It’s Not All Cake

In the past week or so, I’ve started and deleted new entries at least four times. Each time I’ve felt a little more pressure to write one - but nothing important or inspiring was coming - so I just deleted each one and hoped for inspiration tomorrow.

Alas, none came. If inspiration came before this post, it came in the form of the truth; I have been grinding it out for the past couple weeks. I should write about that.

I was not feeling creative. I didn’t feel all that motivated. I didn’t make my bed. A forgot to close my bedroom door and a client walked by on the way from the lounge to the guest bathroom. I apologized. “I already saw. It’s okay, now I know you’re not perfect,” she said. The secret is out: I have the full range of human experience just like everyone else.

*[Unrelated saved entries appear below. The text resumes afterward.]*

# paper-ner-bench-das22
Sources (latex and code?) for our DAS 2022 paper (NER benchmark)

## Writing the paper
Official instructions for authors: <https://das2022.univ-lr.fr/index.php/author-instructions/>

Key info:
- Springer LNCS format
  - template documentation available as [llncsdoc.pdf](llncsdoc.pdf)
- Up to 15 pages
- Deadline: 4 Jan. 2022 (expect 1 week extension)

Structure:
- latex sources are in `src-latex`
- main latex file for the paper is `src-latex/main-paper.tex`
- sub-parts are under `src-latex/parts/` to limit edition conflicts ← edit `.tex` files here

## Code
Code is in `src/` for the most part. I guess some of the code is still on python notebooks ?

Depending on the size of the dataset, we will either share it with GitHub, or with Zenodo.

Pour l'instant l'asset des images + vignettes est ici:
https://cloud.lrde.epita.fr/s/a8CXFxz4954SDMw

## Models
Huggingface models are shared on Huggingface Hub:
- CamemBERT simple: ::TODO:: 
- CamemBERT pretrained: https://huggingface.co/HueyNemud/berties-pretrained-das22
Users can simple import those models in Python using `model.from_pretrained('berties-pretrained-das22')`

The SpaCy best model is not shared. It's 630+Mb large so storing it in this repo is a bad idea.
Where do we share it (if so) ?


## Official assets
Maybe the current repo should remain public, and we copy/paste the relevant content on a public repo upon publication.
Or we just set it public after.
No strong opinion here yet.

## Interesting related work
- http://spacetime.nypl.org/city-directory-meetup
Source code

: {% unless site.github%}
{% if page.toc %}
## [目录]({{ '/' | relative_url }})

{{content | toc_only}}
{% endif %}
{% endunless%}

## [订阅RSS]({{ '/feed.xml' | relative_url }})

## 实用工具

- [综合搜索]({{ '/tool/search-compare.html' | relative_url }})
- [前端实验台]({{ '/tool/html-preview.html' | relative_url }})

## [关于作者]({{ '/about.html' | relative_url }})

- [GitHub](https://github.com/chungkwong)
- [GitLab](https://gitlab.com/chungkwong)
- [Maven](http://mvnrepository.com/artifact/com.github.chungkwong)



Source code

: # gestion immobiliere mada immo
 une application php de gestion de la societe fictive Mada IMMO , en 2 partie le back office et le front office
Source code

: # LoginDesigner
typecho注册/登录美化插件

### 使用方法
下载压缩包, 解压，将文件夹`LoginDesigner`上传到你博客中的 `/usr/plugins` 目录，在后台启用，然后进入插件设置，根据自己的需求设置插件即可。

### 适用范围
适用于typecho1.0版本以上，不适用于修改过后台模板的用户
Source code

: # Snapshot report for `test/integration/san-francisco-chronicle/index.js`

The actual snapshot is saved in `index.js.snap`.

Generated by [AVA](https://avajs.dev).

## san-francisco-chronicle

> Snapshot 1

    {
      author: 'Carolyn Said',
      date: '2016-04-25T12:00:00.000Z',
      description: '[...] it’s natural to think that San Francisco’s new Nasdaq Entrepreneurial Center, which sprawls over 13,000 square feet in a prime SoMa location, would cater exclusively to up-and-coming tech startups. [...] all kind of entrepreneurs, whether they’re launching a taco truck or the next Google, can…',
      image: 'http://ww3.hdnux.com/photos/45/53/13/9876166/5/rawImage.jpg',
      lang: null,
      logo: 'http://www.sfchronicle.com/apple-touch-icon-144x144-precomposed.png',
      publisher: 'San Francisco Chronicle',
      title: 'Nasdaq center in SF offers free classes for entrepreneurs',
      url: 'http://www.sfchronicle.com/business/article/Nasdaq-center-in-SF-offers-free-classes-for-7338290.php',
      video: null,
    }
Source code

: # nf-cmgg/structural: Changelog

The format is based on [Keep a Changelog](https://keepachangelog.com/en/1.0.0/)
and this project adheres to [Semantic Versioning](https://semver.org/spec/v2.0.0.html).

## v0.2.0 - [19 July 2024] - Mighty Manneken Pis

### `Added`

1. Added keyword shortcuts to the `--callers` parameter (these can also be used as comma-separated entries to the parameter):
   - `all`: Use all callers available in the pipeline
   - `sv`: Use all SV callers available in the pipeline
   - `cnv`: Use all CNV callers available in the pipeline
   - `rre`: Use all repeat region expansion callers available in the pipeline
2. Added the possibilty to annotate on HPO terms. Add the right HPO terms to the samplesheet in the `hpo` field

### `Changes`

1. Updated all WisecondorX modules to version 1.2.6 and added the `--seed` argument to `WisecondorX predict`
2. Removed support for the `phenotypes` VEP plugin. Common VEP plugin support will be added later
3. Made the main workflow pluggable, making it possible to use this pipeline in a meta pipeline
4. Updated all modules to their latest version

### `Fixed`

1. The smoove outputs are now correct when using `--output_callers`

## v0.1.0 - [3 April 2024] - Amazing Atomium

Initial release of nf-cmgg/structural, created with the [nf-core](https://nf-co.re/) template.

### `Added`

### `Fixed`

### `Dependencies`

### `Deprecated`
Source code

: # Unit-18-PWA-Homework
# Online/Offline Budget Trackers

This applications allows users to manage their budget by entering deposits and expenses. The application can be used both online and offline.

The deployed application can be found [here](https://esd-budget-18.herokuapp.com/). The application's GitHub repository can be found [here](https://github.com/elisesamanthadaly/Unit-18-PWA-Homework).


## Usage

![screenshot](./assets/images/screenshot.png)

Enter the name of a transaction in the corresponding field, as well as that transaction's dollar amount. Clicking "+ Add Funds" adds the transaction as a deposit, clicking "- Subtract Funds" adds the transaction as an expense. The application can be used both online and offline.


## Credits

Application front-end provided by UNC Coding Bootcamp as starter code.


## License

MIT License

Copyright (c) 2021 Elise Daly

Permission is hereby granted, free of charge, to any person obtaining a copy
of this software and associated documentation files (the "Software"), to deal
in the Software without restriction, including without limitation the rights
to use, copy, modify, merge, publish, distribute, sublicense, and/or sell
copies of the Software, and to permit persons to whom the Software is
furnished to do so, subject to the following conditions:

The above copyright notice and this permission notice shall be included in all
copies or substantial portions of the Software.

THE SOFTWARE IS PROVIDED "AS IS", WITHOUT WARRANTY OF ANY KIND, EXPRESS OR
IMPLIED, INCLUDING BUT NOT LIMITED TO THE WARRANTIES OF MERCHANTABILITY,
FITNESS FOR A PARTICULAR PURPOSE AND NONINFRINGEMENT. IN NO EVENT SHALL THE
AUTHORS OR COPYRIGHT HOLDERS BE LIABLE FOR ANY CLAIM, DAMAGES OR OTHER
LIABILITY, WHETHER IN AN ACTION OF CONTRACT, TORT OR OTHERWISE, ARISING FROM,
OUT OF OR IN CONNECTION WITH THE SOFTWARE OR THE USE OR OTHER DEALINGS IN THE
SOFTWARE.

Last week, I was not that productive, either. I attended several “networking” events. I talked a lot with a lot of people. The events were nice. A couple of the people are on the friendship path with me. At times it was work, though, like I really would have preferred to be laying on the beach with a book, quietly reading and hearing the waves.

What’s the point here? The way I see it, sometimes we just grind it out. Sometimes there is no bounce in our steps. Sometimes we go through the motions with a little less animation than we would like. Sometimes it’s tough doing the work on our businesses and our lives.

And here’s the bigger point: Keep going. The Buddhist knows all things are impermanent. This, too, shall pass. I stayed in the game. I stayed engaged in important friendships. I went to the events. I networked. I endured several surprise obstacles. The headwinds seemed strong. I got as much rest as I could, in spite of not sleeping well. And I kept my head down and kept going.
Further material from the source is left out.